If you want to learn something, read. If you want to understand some- thing, write. If you want to master something, teach [aka share].
-yogi tea bag

Learn…do…share…all together now! Live! Multi-threaded process! Go!
Talk about a conflict of interests: real-time interactive transmedia authorship of innovative co-creative experiential know-how … who’s directing that show?

In the emergent space of participatory events or open social ventures, we know that the story of “what happened here” will spread and grow with thoughtful broadcast, returning fruits and friends and future improvements. From that insight, we are called to step back, observe, analyze, and harvest, from the outsider’s perspective, for a thorough and objective report of the proceedings. Yet, it is clear that the richest gleanings, the choicest insights come through full attention and deep “doing” in the moment-by making, and playing, authentically, together.

How to address this paradox for the good of the whole? Tweet now, or forever withhold your purpose?

Here are some insights that helped me to maintain poise and be the bridge to greater impact.

Start with why

  1. to provide practical knowledge and guidelines for others to re- create and iterate what was accomplished at the event
  2. to make a lasting impression of the subjective experience, for those who participated as well as others who did not attend
  3. to build a sense of community and shared ownership of new “common knowledge”
  4. to have fun, explore, speak up, act as ambassador of collective wisdom.

Unobserving 101

  • touchpoints: grab representative (not comprehensive) snapshots
  • perspective: find out what unfamiliar faces are learning/doing/ sharing
  • mixed media: words, sounds, and images; notes, quotes, and tropes
  • meshwork: network for sense- making, synergy, and signal strength
  • rest / reset: breathe. smile. put your gadgets down. view change.
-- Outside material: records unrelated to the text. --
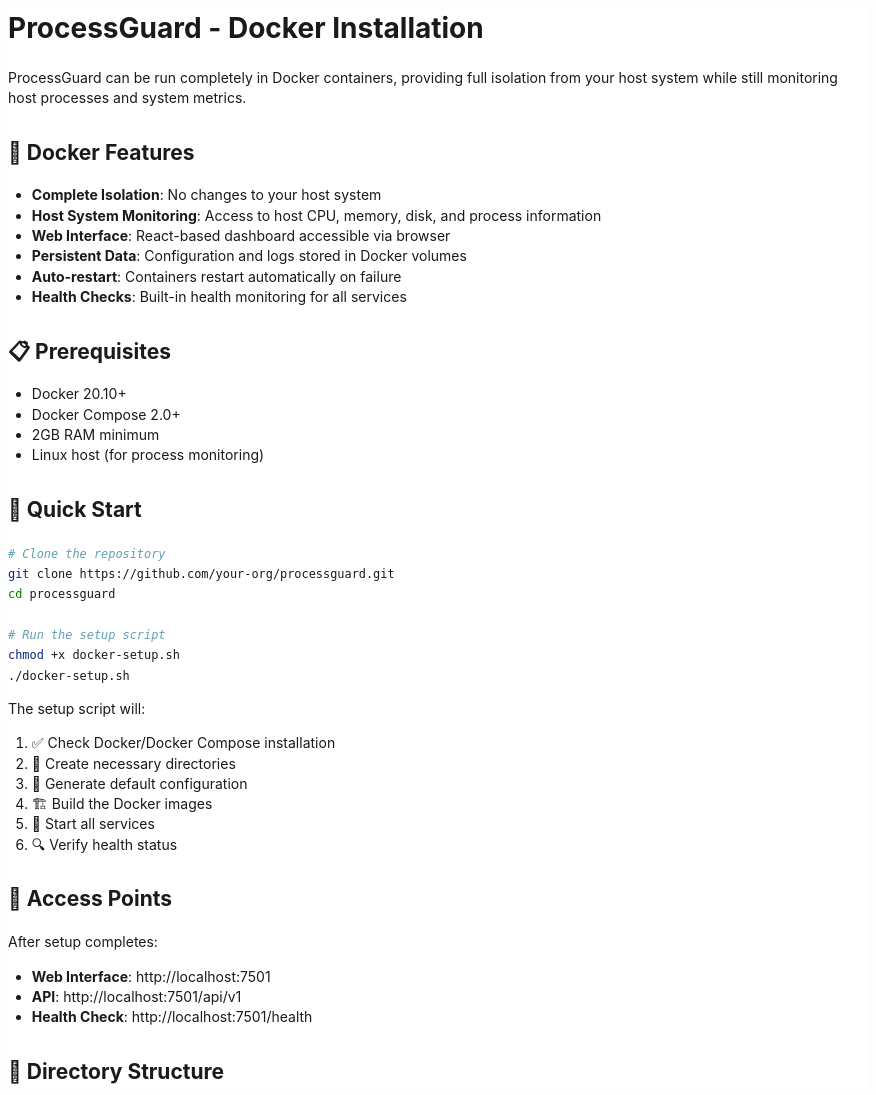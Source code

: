 # ProcessGuard - Docker Installation

ProcessGuard can be run completely in Docker containers, providing full isolation from your host system while still monitoring host processes and system metrics.

## 🐳 Docker Features

- **Complete Isolation**: No changes to your host system
- **Host System Monitoring**: Access to host CPU, memory, disk, and process information
- **Web Interface**: React-based dashboard accessible via browser
- **Persistent Data**: Configuration and logs stored in Docker volumes
- **Auto-restart**: Containers restart automatically on failure
- **Health Checks**: Built-in health monitoring for all services

## 📋 Prerequisites

- Docker 20.10+
- Docker Compose 2.0+
- 2GB RAM minimum
- Linux host (for process monitoring)

## 🚀 Quick Start

```bash
# Clone the repository
git clone https://github.com/your-org/processguard.git
cd processguard

# Run the setup script
chmod +x docker-setup.sh
./docker-setup.sh
```

The setup script will:
1. ✅ Check Docker/Docker Compose installation
2. 📁 Create necessary directories
3. 📄 Generate default configuration
4. 🏗️ Build the Docker images
5. 🚀 Start all services
6. 🔍 Verify health status

## 🎯 Access Points

After setup completes:

- **Web Interface**: http://localhost:7501
- **API**: http://localhost:7501/api/v1
- **Health Check**: http://localhost:7501/health

## 📁 Directory Structure
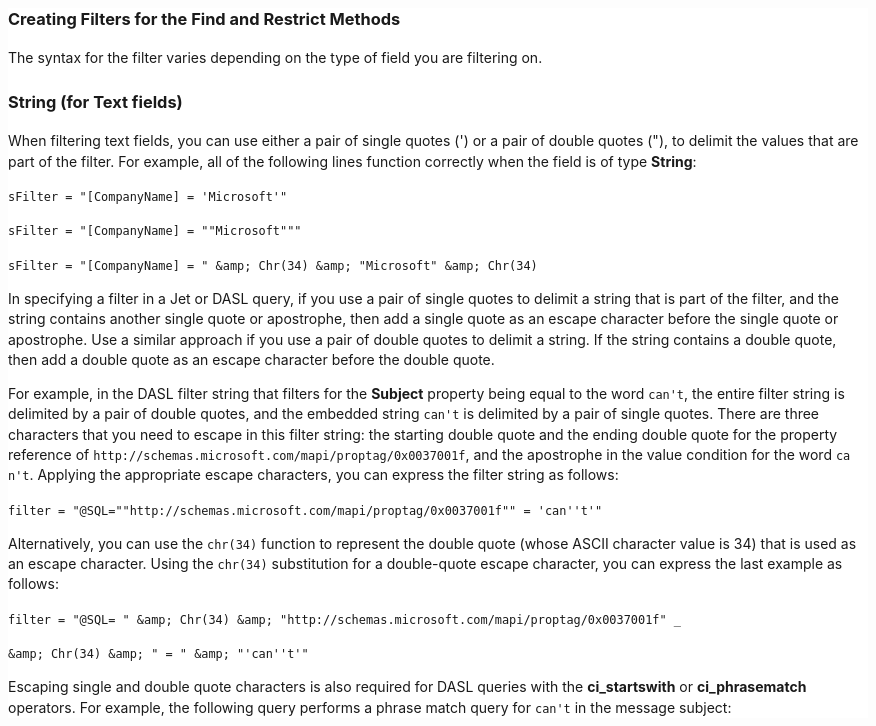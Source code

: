 ### Creating Filters for the Find and Restrict Methods

The syntax for the filter varies depending on the type of field you are filtering on.
 

 

### String (for Text fields)

When filtering text fields, you can use either a pair of single quotes (') or a pair of double quotes ("), to delimit the values that are part of the filter. For example, all of the following lines function correctly when the field is of type  **String**:
 

 
 `sFilter = "[CompanyName] = 'Microsoft'"`
 

 
 `sFilter = "[CompanyName] = ""Microsoft"""`
 

 
 `sFilter = "[CompanyName] = " &amp; Chr(34) &amp; "Microsoft" &amp; Chr(34)`
 

 
In specifying a filter in a Jet or DASL query, if you use a pair of single quotes to delimit a string that is part of the filter, and the string contains another single quote or apostrophe, then add a single quote as an escape character before the single quote or apostrophe. Use a similar approach if you use a pair of double quotes to delimit a string. If the string contains a double quote, then add a double quote as an escape character before the double quote. 
 

 
For example, in the DASL filter string that filters for the  **Subject** property being equal to the word `can't`, the entire filter string is delimited by a pair of double quotes, and the embedded string  `can't` is delimited by a pair of single quotes. There are three characters that you need to escape in this filter string: the starting double quote and the ending double quote for the property reference of `http://schemas.microsoft.com/mapi/proptag/0x0037001f`, and the apostrophe in the value condition for the word  `can't`. Applying the appropriate escape characters, you can express the filter string as follows:
 

 
 `filter = "@SQL=""http://schemas.microsoft.com/mapi/proptag/0x0037001f"" = 'can''t'"`
 

 
Alternatively, you can use the  `chr(34)` function to represent the double quote (whose ASCII character value is 34) that is used as an escape character. Using the `chr(34)` substitution for a double-quote escape character, you can express the last example as follows:
 

 
 `filter = "@SQL= " &amp; Chr(34) &amp; "http://schemas.microsoft.com/mapi/proptag/0x0037001f" _`
 

 
 `&amp; Chr(34) &amp; " = " &amp; "'can''t'"`
 

 
Escaping single and double quote characters is also required for DASL queries with the  **ci_startswith** or **ci_phrasematch** operators. For example, the following query performs a phrase match query for `can't` in the message subject:
 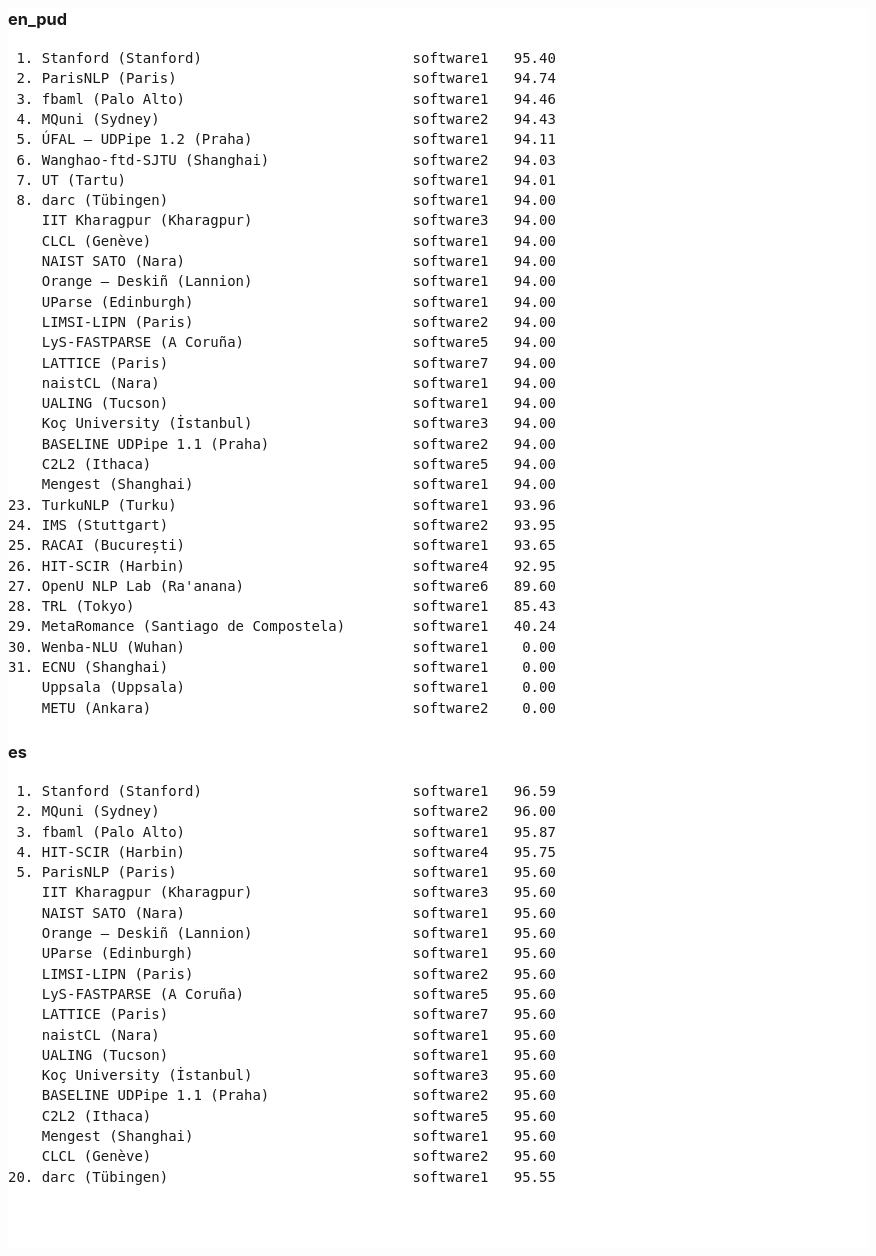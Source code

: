 

### en_pud

<pre>
 1. Stanford (Stanford)                     	software1	95.40
 2. ParisNLP (Paris)                        	software1	94.74
 3. fbaml (Palo Alto)                       	software1	94.46
 4. MQuni (Sydney)                          	software2	94.43
 5. ÚFAL – UDPipe 1.2 (Praha)               	software1	94.11
 6. Wanghao-ftd-SJTU (Shanghai)             	software2	94.03
 7. UT (Tartu)                              	software1	94.01
 8. darc (Tübingen)                         	software1	94.00
    IIT Kharagpur (Kharagpur)               	software3	94.00
    CLCL (Genève)                           	software1	94.00
    NAIST SATO (Nara)                       	software1	94.00
    Orange – Deskiñ (Lannion)               	software1	94.00
    UParse (Edinburgh)                      	software1	94.00
    LIMSI-LIPN (Paris)                      	software2	94.00
    LyS-FASTPARSE (A Coruña)                	software5	94.00
    LATTICE (Paris)                         	software7	94.00
    naistCL (Nara)                          	software1	94.00
    UALING (Tucson)                         	software1	94.00
    Koç University (İstanbul)               	software3	94.00
    BASELINE UDPipe 1.1 (Praha)             	software2	94.00
    C2L2 (Ithaca)                           	software5	94.00
    Mengest (Shanghai)                      	software1	94.00
23. TurkuNLP (Turku)                        	software1	93.96
24. IMS (Stuttgart)                         	software2	93.95
25. RACAI (București)                       	software1	93.65
26. HIT-SCIR (Harbin)                       	software4	92.95
27. OpenU NLP Lab (Ra'anana)                	software6	89.60
28. TRL (Tokyo)                             	software1	85.43
29. MetaRomance (Santiago de Compostela)    	software1	40.24
30. Wenba-NLU (Wuhan)                       	software1	 0.00
31. ECNU (Shanghai)                         	software1	 0.00
    Uppsala (Uppsala)                       	software1	 0.00
    METU (Ankara)                           	software2	 0.00
</pre>



### es

<pre>
 1. Stanford (Stanford)                     	software1	96.59
 2. MQuni (Sydney)                          	software2	96.00
 3. fbaml (Palo Alto)                       	software1	95.87
 4. HIT-SCIR (Harbin)                       	software4	95.75
 5. ParisNLP (Paris)                        	software1	95.60
    IIT Kharagpur (Kharagpur)               	software3	95.60
    NAIST SATO (Nara)                       	software1	95.60
    Orange – Deskiñ (Lannion)               	software1	95.60
    UParse (Edinburgh)                      	software1	95.60
    LIMSI-LIPN (Paris)                      	software2	95.60
    LyS-FASTPARSE (A Coruña)                	software5	95.60
    LATTICE (Paris)                         	software7	95.60
    naistCL (Nara)                          	software1	95.60
    UALING (Tucson)                         	software1	95.60
    Koç University (İstanbul)               	software3	95.60
    BASELINE UDPipe 1.1 (Praha)             	software2	95.60
    C2L2 (Ithaca)                           	software5	95.60
    Mengest (Shanghai)                      	software1	95.60
    CLCL (Genève)                           	software2	95.60
20. darc (Tübingen)                         	software1	95.55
Short list of special tactics:

  • cookies – bring some, as first or last resort
  • cards – trade for easy follow-up linkage
  • get physical – keep it moving
  • #sketchnotes – build a story board
  • tag-team capture – share duties with a pal
  • one word response rounds – dense, crowdsourced read on the experience
  • tablet computer – maybe the most versatile tool for the job
  • metamaps.cc or other versatile mindmapping tech

This goes beyond embedded journalism – we are storytelling about storytelling! Very meta, yet very immediate. Your work represents both a moment and a Movement. You are seeding memes and feeding dreams. You are listening for the future that wants to happen right now. Be confident, but never certain!

Out of all this hodgepodge of “ahas” and “oh yeahs”, how-tos and so-it-wents, diagrams and Instagrams, hashtags, soundbites, urls and raw data, a certain precious picture emerges that, when layered and fitted in full fluid collage, reveals patterns that will go on to inform the next round, prompting the wider rising spiral of diy learn-do-share- wish-rinse-repeat.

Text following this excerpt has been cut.